July 9, 2012
Director, Stakeholder Relations and Communications
401 Bay Street
Suite 1505, P.O. Box 5
Toronto, ON M5H 2Y4
Sent via e-mail to: firstname.lastname@example.org
RE: Request for Comments on Proposed Changes relating to OBSI’s Suitability and Loss Assessment Process
FAIR Canada is pleased to offer comments on the Ombudsman for Banking Services and Investments’ (“OBSI”) Summary of Public Comments Relating to OBSI’s Suitability and Loss Assessment Process, and Request for Comments on Proposed Changes dated May 10, 2012 (the “Consultation”).
FAIR Canada is a national, non-profit organization dedicated to putting investors first. As a voice of Canadian investors, FAIR Canada is committed to advocating for stronger investor protections in securities regulation. Visit www.faircanada.ca for more information.
FAIR Canada Comments and Recommendations – Executive Summary
1.1. FAIR Canada is supportive of OBSI and the role it plays in resolving investment disputes between retail investors and their investment firms.
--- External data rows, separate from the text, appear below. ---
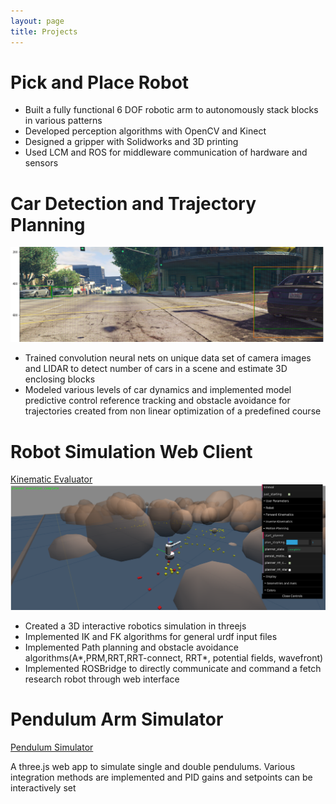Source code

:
 ```yaml
---
layout: page
title: Projects
---
```


# Pick and Place Robot

- Built a fully functional 6 DOF robotic arm to autonomously stack blocks in various patterns
- Developed perception algorithms with OpenCV and Kinect
- Designed a gripper with Solidworks and 3D printing
- Used LCM and ROS for middleware communication of hardware and sensors

# Car Detection and Trajectory Planning

![alt text](/assets/img/bounding_box.png "Car Bounding Boxes")

- Trained convolution neural nets on unique data set of camera images and LIDAR  to detect number of cars in a scene and estimate 3D enclosing blocks
- Modeled various levels of car dynamics and implemented model predictive control reference tracking and obstacle avoidance for trajectories created from non linear optimization of a predefined course

# Robot Simulation Web Client

[Kinematic Evaluator](/kinematic_evaluator)
![alt text](/assets/img/pathfind_kineval.png "Car Bounding Boxes")

- Created a 3D interactive robotics simulation in threejs
- Implemented IK and FK algorithms for general urdf input files
- Implemented Path planning and obstacle avoidance algorithms(A*,PRM,RRT,RRT-connect, RRT*, potential fields, wavefront)
- Implemented  ROSBridge to directly communicate and command a fetch research robot through web interface

# Pendulum Arm Simulator

[Pendulum Simulator](/pendulum_simulator)

A three.js web app to simulate single and double pendulums. Various integration methods are implemented and PID gains and setpoints can be interactively set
OBSI plays a crucial role in dispute resolution and redress, which is a critical component of investor protection in Canada.
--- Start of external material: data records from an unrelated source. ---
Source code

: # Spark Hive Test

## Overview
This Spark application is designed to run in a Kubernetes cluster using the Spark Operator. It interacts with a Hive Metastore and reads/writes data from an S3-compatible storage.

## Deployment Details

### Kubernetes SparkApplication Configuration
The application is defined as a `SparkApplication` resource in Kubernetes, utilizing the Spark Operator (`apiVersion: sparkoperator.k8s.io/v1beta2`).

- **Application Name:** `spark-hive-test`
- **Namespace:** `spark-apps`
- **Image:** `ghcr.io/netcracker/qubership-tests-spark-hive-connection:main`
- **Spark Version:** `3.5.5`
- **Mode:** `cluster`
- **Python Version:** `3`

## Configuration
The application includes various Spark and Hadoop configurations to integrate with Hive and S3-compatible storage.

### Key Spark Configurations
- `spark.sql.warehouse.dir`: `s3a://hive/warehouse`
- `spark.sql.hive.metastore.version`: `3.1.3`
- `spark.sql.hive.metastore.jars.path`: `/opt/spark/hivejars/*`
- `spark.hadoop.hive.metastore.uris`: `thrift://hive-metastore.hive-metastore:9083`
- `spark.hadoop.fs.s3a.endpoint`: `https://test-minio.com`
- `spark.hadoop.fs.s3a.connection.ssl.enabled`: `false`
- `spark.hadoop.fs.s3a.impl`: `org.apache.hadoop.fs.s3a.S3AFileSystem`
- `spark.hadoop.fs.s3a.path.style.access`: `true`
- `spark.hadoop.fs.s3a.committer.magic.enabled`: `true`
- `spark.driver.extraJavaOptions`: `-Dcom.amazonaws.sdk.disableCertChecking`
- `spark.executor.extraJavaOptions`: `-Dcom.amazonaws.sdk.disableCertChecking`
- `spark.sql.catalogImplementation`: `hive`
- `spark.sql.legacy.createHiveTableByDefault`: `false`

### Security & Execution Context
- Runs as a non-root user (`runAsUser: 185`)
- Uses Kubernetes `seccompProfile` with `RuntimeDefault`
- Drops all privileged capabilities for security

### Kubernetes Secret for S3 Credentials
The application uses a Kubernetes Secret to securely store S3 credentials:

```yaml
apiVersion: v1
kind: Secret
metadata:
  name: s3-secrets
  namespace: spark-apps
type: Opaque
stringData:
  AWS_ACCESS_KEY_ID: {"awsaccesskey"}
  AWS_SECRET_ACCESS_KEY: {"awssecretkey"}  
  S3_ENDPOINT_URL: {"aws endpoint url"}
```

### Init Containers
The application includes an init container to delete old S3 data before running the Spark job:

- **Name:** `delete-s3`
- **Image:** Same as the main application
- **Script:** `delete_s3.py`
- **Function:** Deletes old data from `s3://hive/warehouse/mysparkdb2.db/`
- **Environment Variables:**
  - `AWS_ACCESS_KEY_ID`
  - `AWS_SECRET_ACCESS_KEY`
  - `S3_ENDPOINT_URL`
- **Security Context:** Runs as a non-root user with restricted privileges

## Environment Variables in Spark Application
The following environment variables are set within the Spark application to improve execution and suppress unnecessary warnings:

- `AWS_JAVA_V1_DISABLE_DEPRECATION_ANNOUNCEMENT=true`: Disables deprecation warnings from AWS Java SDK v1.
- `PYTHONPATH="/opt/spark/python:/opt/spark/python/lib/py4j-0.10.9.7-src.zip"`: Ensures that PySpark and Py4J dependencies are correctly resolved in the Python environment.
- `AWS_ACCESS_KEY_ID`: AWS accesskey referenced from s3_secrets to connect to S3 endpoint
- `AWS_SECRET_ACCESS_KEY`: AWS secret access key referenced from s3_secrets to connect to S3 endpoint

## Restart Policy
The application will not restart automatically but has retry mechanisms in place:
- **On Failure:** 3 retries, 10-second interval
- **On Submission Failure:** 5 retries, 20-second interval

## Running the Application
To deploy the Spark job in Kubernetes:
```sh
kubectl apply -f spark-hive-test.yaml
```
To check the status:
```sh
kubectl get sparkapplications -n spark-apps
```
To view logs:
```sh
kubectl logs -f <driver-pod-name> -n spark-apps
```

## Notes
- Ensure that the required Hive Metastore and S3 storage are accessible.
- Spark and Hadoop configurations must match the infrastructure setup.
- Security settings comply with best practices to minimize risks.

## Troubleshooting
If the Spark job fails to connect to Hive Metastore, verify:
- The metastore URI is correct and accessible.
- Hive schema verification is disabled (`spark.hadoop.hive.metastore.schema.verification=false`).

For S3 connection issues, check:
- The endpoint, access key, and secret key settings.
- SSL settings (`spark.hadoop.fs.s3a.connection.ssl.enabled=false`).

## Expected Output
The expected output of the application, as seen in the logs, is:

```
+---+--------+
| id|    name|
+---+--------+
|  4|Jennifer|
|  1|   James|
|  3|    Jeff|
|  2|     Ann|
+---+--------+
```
1.2. In FAIR Canada’s view, the proposed amendments are illustrative of the pressure exerted upon OBSI by the financial industry that created it to circumvent attempts to impose a statutory banking ombudsman. OBSI has been left in a very vulnerable position following the withdrawal of two Canadian banks and the Canadian government’s decision that it will not mandate participation by banks. As a result, OBSI’s survival depends on provincial securities regulators’ support of the mandatory participation of self-regulatory organization (“SRO”) member firms (on the investments side) and on the voluntary participation by the remaining banks (on the banking side). The industry holds a great deal of power over OBSI at the present time.
1.3. FAIR Canada considers OBSI’s current suitability and loss assessment process to be fair. We agree with the Khoury Report’s conclusion that “…OBSI’s approach to investment loss is based on sound logic, provides a fair and transparent platform for well-founded, consistent decisionmaking and is consistent with other jurisdictions.” This independent review of OBSI, conducted in 2011, determined that “OBSI’s investment loss methodology is competent and highly consistent with that used in the other comparable jurisdictions.”
1.4. As a result of the foregoing, FAIR Canada does not support several of the proposed changes outlined in the Consultation, as we discuss below.
2. Continue to use investors’ suitable investments as the benchmark.
2.1. FAIR Canada emphasizes that OBSI’s role is to investigate complaints with a view to resolving them in a manner that is fair and reasonable in all the circumstances. The primary goal is not to be predictable, uniform, or to resolve complaints as quickly as possible. While we agree that, to the extent possible, OBSI’s loss calculations should be objective, consistent, and predictable, these are not the objectives or guiding principles set out in section 25 of OBSI’s Terms of Reference.
2.2. FAIR Canada does not support OBSI’s proposed change with respect to using common indices in most suitable performance comparisons. What is fair and reasonable will depend on the particular facts and circumstances, including whether the most appropriate investment for comparison is an index, a fixed income investment or some other investment (or some other portfolio of investments). In FAIR Canada’s view, this proposal would be a step backward, toward a “one size fits all” approach; OBSI’s current investor-specific approach to loss assessment is one of its strengths in investment complaint resolution.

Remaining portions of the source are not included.